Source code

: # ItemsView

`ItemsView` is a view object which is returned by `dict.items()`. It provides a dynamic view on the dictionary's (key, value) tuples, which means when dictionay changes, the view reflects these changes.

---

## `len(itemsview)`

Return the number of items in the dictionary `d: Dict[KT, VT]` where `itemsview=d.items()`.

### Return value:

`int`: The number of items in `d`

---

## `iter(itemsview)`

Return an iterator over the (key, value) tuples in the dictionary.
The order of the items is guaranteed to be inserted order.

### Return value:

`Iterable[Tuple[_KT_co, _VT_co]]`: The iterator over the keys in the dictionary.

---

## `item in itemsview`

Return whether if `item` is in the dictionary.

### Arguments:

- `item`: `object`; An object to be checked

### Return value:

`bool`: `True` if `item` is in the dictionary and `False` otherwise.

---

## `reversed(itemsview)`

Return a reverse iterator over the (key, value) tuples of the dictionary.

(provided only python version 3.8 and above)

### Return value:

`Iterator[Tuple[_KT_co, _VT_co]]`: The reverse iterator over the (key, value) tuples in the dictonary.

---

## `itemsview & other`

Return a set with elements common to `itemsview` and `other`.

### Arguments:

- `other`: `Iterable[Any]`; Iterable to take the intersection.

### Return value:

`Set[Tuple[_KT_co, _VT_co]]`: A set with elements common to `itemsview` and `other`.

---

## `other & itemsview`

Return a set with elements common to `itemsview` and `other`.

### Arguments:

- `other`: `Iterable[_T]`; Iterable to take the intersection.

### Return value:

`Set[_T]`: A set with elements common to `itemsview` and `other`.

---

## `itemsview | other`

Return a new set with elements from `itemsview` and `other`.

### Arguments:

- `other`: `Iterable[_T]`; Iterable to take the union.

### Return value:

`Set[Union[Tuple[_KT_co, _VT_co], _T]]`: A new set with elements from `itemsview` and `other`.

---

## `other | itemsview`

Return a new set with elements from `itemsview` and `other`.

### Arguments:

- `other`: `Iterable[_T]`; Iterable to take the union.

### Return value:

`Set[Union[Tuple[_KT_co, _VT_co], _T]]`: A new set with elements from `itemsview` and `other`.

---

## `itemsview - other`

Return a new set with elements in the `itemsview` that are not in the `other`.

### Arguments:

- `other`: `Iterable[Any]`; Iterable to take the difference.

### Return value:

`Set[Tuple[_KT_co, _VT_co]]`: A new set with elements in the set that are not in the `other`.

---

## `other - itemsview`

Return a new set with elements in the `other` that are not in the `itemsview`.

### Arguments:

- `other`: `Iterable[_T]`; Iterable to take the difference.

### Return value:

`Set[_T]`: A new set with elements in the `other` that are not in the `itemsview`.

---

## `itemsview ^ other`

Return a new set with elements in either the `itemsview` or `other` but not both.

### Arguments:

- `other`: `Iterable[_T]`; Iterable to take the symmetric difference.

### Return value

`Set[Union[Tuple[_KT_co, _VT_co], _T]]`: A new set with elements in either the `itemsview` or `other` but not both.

* * * * *

Try it
Give the number of lines above containing the word "both", with no other text.

Exercise response
2